### Assignment
Work through the data below and state how many lines contain "mbox", giving that number alone.

[Opening Available records section]

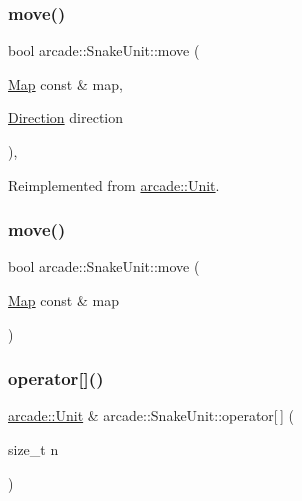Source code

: \subsubsection{\texorpdfstring{move()}{move()}\hspace{0.1cm}{\footnotesize\ttfamily [1/2]}}
{\footnotesize\ttfamily bool arcade\+::\+Snake\+Unit\+::move (\begin{DoxyParamCaption}\item[{\hyperlink{classarcade_1_1_map}{Map} const \&}]{map,  }\item[{\hyperlink{classarcade_1_1_unit_af418afeaba1f7fd5934b6ae1343215dd}{Direction}}]{direction }\end{DoxyParamCaption})\hspace{0.3cm}{\ttfamily [override]}, {\ttfamily [virtual]}}



Reimplemented from \hyperlink{classarcade_1_1_unit_a2a6a6feacea0fce220062be1115207b1}{arcade\+::\+Unit}.

\mbox{\label{classarcade_1_1_snake_unit_a2a0c1cf1880b9c595706dc0b4202e46a}} 
\subsubsection{\texorpdfstring{move()}{move()}\hspace{0.1cm}{\footnotesize\ttfamily [2/2]}}
{\footnotesize\ttfamily bool arcade\+::\+Snake\+Unit\+::move (\begin{DoxyParamCaption}\item[{\hyperlink{classarcade_1_1_map}{Map} const \&}]{map }\end{DoxyParamCaption})}

\mbox{\label{classarcade_1_1_snake_unit_a29fba4415dc5202deb2b543ea9bcafec}} 
\subsubsection{\texorpdfstring{operator[]()}{operator[]()}\hspace{0.1cm}{\footnotesize\ttfamily [1/2]}}
{\footnotesize\ttfamily \hyperlink{classarcade_1_1_unit}{arcade\+::\+Unit} \& arcade\+::\+Snake\+Unit\+::operator\mbox{[}$\,$\mbox{]} (\begin{DoxyParamCaption}\item[{size\+\_\+t}]{n }\end{DoxyParamCaption})}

[Closing Available records section]

### Answer space
3